### Instructions for the task:
State the number of lines in these records holding "spring". Say nothing more.

──────── Supplied records

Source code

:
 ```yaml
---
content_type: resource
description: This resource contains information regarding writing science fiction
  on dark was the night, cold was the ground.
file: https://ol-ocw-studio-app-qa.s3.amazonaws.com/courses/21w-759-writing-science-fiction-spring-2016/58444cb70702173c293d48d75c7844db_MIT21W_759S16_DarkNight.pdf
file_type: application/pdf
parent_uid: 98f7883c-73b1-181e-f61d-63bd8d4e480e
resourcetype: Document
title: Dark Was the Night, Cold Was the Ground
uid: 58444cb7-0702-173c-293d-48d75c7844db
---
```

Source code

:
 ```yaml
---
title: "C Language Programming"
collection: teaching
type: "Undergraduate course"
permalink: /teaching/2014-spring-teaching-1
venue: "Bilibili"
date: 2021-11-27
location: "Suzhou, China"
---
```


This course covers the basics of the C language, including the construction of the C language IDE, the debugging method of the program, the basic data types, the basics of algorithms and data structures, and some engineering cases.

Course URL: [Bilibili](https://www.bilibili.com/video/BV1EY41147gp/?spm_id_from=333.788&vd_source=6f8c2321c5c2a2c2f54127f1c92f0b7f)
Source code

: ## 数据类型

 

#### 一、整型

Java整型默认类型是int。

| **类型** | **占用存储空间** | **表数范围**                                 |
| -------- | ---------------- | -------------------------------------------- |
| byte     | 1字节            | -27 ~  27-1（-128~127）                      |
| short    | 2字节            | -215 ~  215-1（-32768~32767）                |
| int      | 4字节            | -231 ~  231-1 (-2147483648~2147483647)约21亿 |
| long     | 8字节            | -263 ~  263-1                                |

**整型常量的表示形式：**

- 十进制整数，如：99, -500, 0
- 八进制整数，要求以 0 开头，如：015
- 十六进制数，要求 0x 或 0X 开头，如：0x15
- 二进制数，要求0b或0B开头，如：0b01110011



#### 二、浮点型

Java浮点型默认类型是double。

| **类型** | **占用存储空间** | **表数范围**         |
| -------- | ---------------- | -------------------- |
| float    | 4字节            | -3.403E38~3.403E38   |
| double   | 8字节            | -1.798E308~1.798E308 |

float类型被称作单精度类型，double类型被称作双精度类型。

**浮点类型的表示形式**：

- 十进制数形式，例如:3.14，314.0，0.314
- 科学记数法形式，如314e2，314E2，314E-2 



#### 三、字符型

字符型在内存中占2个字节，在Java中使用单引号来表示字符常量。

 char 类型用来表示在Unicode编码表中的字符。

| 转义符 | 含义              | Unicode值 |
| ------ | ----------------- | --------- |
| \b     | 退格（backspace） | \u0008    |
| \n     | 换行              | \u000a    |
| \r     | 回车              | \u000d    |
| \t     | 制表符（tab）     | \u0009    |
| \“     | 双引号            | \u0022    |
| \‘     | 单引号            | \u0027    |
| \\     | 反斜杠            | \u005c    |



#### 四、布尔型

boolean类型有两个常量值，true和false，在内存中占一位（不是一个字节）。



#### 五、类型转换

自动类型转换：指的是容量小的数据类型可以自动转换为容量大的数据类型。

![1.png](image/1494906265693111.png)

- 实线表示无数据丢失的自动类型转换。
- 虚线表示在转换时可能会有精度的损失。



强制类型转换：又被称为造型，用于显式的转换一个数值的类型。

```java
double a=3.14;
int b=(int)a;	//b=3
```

────────────────

### Exercise response:
2